Task directions: Some lines in the listing hold the word "event". Return each of them.

Supplied material:
- - - - -
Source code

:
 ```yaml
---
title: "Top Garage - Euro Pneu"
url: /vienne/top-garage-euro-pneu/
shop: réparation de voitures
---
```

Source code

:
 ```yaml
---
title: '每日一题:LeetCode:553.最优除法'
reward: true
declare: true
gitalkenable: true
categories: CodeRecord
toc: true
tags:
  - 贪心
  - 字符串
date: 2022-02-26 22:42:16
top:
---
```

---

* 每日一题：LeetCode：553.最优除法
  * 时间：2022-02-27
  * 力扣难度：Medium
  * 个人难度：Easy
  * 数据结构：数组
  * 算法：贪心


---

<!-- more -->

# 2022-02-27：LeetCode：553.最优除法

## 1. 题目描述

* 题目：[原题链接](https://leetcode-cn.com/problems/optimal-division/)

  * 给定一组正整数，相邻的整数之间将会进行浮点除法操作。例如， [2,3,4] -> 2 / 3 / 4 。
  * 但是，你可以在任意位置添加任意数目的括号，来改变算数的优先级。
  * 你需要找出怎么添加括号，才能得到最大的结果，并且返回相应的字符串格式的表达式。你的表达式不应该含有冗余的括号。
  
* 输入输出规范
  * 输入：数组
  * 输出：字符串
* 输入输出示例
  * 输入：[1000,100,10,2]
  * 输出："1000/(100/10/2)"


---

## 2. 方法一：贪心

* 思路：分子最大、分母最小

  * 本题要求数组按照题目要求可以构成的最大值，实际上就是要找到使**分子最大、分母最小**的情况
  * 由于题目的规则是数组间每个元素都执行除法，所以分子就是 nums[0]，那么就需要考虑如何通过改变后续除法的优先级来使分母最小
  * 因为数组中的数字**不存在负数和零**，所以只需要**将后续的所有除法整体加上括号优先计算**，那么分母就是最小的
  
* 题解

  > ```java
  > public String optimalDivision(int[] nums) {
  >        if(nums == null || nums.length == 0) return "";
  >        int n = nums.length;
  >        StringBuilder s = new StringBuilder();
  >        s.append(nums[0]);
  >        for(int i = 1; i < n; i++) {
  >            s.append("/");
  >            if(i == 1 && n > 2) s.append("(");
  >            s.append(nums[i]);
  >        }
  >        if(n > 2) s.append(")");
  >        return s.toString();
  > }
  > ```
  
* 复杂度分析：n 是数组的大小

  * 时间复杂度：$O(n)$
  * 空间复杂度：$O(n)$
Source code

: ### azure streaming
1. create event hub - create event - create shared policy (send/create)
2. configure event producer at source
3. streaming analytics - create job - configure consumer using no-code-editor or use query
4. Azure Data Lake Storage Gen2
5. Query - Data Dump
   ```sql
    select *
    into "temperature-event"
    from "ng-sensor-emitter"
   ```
- - - - -
Result of the task:
1. create event hub - create event - create shared policy (send/create)
2. configure event producer at source
    into "temperature-event"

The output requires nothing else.